L’absurdité des produits exportés avant d’être réimportés
Dans le même temps, les importations n’ont eu de cesse d’augmenter. Par exemple, nous importons un tiers des fruits tempérés et légumes que nous consommons. Un ratio qui monte à 50 % si on intègre les agrumes et fruits tropicaux. France Stratégie estime pour sa part que nous importons 20 % de notre alimentation en valeur. Mais cette proportion est très certainement sous-estimée. Car nous consommons de plus en plus d’aliments transformés. Et l’origine de la matière première utilisée dans ces aliments est souvent inconnue.

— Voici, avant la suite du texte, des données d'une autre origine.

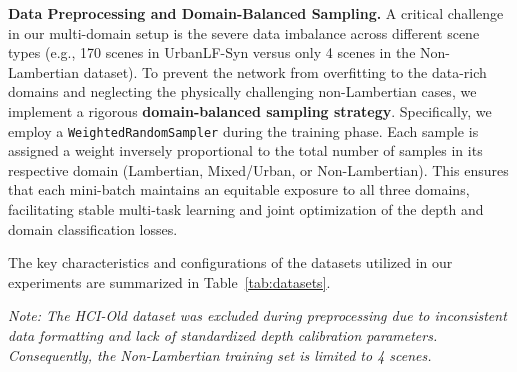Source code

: \documentclass[lettersize,journal]{IEEEtran}
\begin{document}
\textbf{Data Preprocessing and Domain-Balanced Sampling.} 
A critical challenge in our multi-domain setup is the severe data imbalance across different scene types (e.g., 170 scenes in UrbanLF-Syn versus only 4 scenes in the Non-Lambertian dataset). To prevent the network from overfitting to the data-rich domains and neglecting the physically challenging non-Lambertian cases, we implement a rigorous \textbf{domain-balanced sampling strategy}. Specifically, we employ a \texttt{WeightedRandomSampler} during the training phase. Each sample is assigned a weight inversely proportional to the total number of samples in its respective domain (Lambertian, Mixed/Urban, or Non-Lambertian). This ensures that each mini-batch maintains an equitable exposure to all three domains, facilitating stable multi-task learning and joint optimization of the depth and domain classification losses.

The key characteristics and configurations of the datasets utilized in our experiments are summarized in Table~\ref{tab:datasets}.

\begin{table}[!t]
\caption{Summary of Datasets Used for Training and Evaluation}
\label{tab:datasets}
\centering\small
{}
\vspace{4pt}
\parbox{\textwidth}{\footnotesize \textit{Note: The HCI-Old dataset was excluded during preprocessing due to inconsistent data formatting and lack of standardized depth calibration parameters. Consequently, the Non-Lambertian training set is limited to 4 scenes.}}
\end{table}
\end{document}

« Comble de l’absurdité, certaines matières premières agricoles produites en France — le blé dur par exemple — sont exportées pour être transformées à l’étranger, puis importées sous forme d’aliments transformés », dénonce Terre de liens. La France a par exemple une capacité d’auto-approvisionnement de 148 % en blé dur, pourtant, elle importe 75 % de ce qu’elle consomme en pâtes et en semoule.
La spécialisation de notre système agricole et l’intensification du modèle d’élevage et de culture a également réduit notre capacité d’auto-approvisionnement et renforcé la dépendance de la France aux importations. Nous importons des millions de tonnes de soja chaque année pour nourrir le bétail. Et des millions de tonnes d’engrais pour fertiliser les cultures.
Face à ce constat, l’association appelle le gouvernement « à mettre en cohérence » la production agricole du pays et les besoins alimentaires des Français. Et à renfoncer ainsi la souveraineté alimentaire du pays.